§ PROBLEM DESCRIPTION
Copy each record below exactly, please, and leave its pictures out.

(Saved entries)
_ _ _

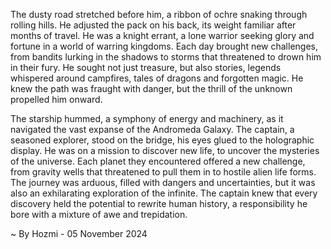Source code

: 
The dusty road stretched before him, a ribbon of ochre snaking through rolling hills. He adjusted the pack on his back, its weight familiar after months of travel.  He was a knight errant, a lone warrior seeking glory and fortune in a world of warring kingdoms. Each day brought new challenges, from bandits lurking in the shadows to storms that threatened to drown him in their fury. He sought not just treasure, but also stories, legends whispered around campfires, tales of dragons and forgotten magic. He knew the path was fraught with danger, but the thrill of the unknown propelled him onward. 

The starship hummed, a symphony of energy and machinery, as it navigated the vast expanse of the Andromeda Galaxy. The captain, a seasoned explorer, stood on the bridge, his eyes glued to the holographic display.  He was on a mission to discover new life, to uncover the mysteries of the universe. Each planet they encountered offered a new challenge, from gravity wells that threatened to pull them in to hostile alien life forms.  The journey was arduous, filled with dangers and uncertainties, but it was also an exhilarating exploration of the infinite.  The captain knew that every discovery held the potential to rewrite human history, a responsibility he bore with a mixture of awe and trepidation. 

~ By Hozmi - 05 November 2024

_ _ _

§ RESULT OF THE EXERCISE
Source code

: 
The dusty road stretched before him, a ribbon of ochre snaking through rolling hills. He adjusted the pack on his back, its weight familiar after months of travel.  He was a knight errant, a lone warrior seeking glory and fortune in a world of warring kingdoms. Each day brought new challenges, from bandits lurking in the shadows to storms that threatened to drown him in their fury. He sought not just treasure, but also stories, legends whispered around campfires, tales of dragons and forgotten magic. He knew the path was fraught with danger, but the thrill of the unknown propelled him onward. 

The starship hummed, a symphony of energy and machinery, as it navigated the vast expanse of the Andromeda Galaxy. The captain, a seasoned explorer, stood on the bridge, his eyes glued to the holographic display.  He was on a mission to discover new life, to uncover the mysteries of the universe. Each planet they encountered offered a new challenge, from gravity wells that threatened to pull them in to hostile alien life forms.  The journey was arduous, filled with dangers and uncertainties, but it was also an exhilarating exploration of the infinite.  The captain knew that every discovery held the potential to rewrite human history, a responsibility he bore with a mixture of awe and trepidation. 

~ By Hozmi - 05 November 2024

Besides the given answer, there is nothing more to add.